Saved data entries:
+++

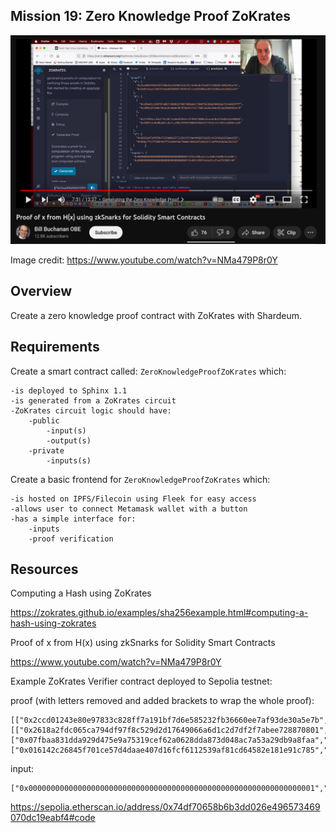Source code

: ## Mission 19: Zero Knowledge Proof ZoKrates

<img src="images/zokrates.png" alt="zokrates"/>

Image credit: https://www.youtube.com/watch?v=NMa479P8r0Y

## Overview

Create a zero knowledge proof contract with ZoKrates with Shardeum.

## Requirements

Create a smart contract called: ```ZeroKnowledgeProofZoKrates``` which:

    -is deployed to Sphinx 1.1
    -is generated from a ZoKrates circuit
    -ZoKrates circuit logic should have:
        -public 
            -input(s)
            -output(s)
        -private 
            -inputs(s)

Create a basic frontend for ```ZeroKnowledgeProofZoKrates``` which:

    -is hosted on IPFS/Filecoin using Fleek for easy access
    -allows user to connect Metamask wallet with a button
    -has a simple interface for:
        -inputs 
        -proof verification

## Resources

Computing a Hash using ZoKrates

https://zokrates.github.io/examples/sha256example.html#computing-a-hash-using-zokrates

Proof of x from H(x) using zkSnarks for Solidity Smart Contracts 

https://www.youtube.com/watch?v=NMa479P8r0Y

Example ZoKrates Verifier contract deployed to Sepolia testnet:

proof (with letters removed and added brackets to wrap the whole proof):
```solidity
[["0x2ccd01243e80e97833c828ff7a191bf7d6e585232fb36660ee7af93de30a5e7b","0x103e5f1bad0d2277614707584a159c812f3efdcbf0cb686f406394d32cd2415d"],[["0x2618a2fdc065ca794df97f8c529d2d17649066a6d1c2d7df2f7abee728870801","0x1d32b0f634c5bffd04bd9fa702a6bcbf1c62825c573acbcbb76dca7343903b42"],["0x07fbaa831dda929d475e9a75319cef62a0628dda873d048ac7a53a29db9a8faa","0x23fd8bd80e2885f12aadcdfeb1ebc162bfdc4c0f765f5931ea324355070e0a63"]],["0x016142c26845f701ce57d4daae407d16fcf6112539af81cd64582e181e91c785","0x2ca8bb75214ef3b64e58c9e137e8b052bf2dcdec48104635fc32793979533d45"]]
```
input:
```solidity
["0x0000000000000000000000000000000000000000000000000000000000000001","0x0000000000000000000000000000000000000000000000000000000000000002","0x0000000000000000000000000000000004d8ac91b0ff52c3c2421267ee6da7da","0x000000000000000000000000000000006df16755c25f7be7dd284bf4ea2ecf84"]
```

https://sepolia.etherscan.io/address/0x74df70658b6b3dd026e496573469070dc19eabf4#code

+++

INSTRUCTIONS FOR THE TASK - Restate, word for word, the final stretch of the entries above: the line containing "## Requirements" and every line after it, up to and including the last.

EXPECTED OUTPUT -
## Requirements

Create a smart contract called: ```ZeroKnowledgeProofZoKrates``` which:

    -is deployed to Sphinx 1.1
    -is generated from a ZoKrates circuit
    -ZoKrates circuit logic should have:
        -public 
            -input(s)
            -output(s)
        -private 
            -inputs(s)

Create a basic frontend for ```ZeroKnowledgeProofZoKrates``` which:

    -is hosted on IPFS/Filecoin using Fleek for easy access
    -allows user to connect Metamask wallet with a button
    -has a simple interface for:
        -inputs 
        -proof verification

## Resources

Computing a Hash using ZoKrates

https://zokrates.github.io/examples/sha256example.html#computing-a-hash-using-zokrates

Proof of x from H(x) using zkSnarks for Solidity Smart Contracts 

https://www.youtube.com/watch?v=NMa479P8r0Y

Example ZoKrates Verifier contract deployed to Sepolia testnet:

proof (with letters removed and added brackets to wrap the whole proof):
```solidity
[["0x2ccd01243e80e97833c828ff7a191bf7d6e585232fb36660ee7af93de30a5e7b","0x103e5f1bad0d2277614707584a159c812f3efdcbf0cb686f406394d32cd2415d"],[["0x2618a2fdc065ca794df97f8c529d2d17649066a6d1c2d7df2f7abee728870801","0x1d32b0f634c5bffd04bd9fa702a6bcbf1c62825c573acbcbb76dca7343903b42"],["0x07fbaa831dda929d475e9a75319cef62a0628dda873d048ac7a53a29db9a8faa","0x23fd8bd80e2885f12aadcdfeb1ebc162bfdc4c0f765f5931ea324355070e0a63"]],["0x016142c26845f701ce57d4daae407d16fcf6112539af81cd64582e181e91c785","0x2ca8bb75214ef3b64e58c9e137e8b052bf2dcdec48104635fc32793979533d45"]]
```
input:
```solidity
["0x0000000000000000000000000000000000000000000000000000000000000001","0x0000000000000000000000000000000000000000000000000000000000000002","0x0000000000000000000000000000000004d8ac91b0ff52c3c2421267ee6da7da","0x000000000000000000000000000000006df16755c25f7be7dd284bf4ea2ecf84"]
```

https://sepolia.etherscan.io/address/0x74df70658b6b3dd026e496573469070dc19eabf4#code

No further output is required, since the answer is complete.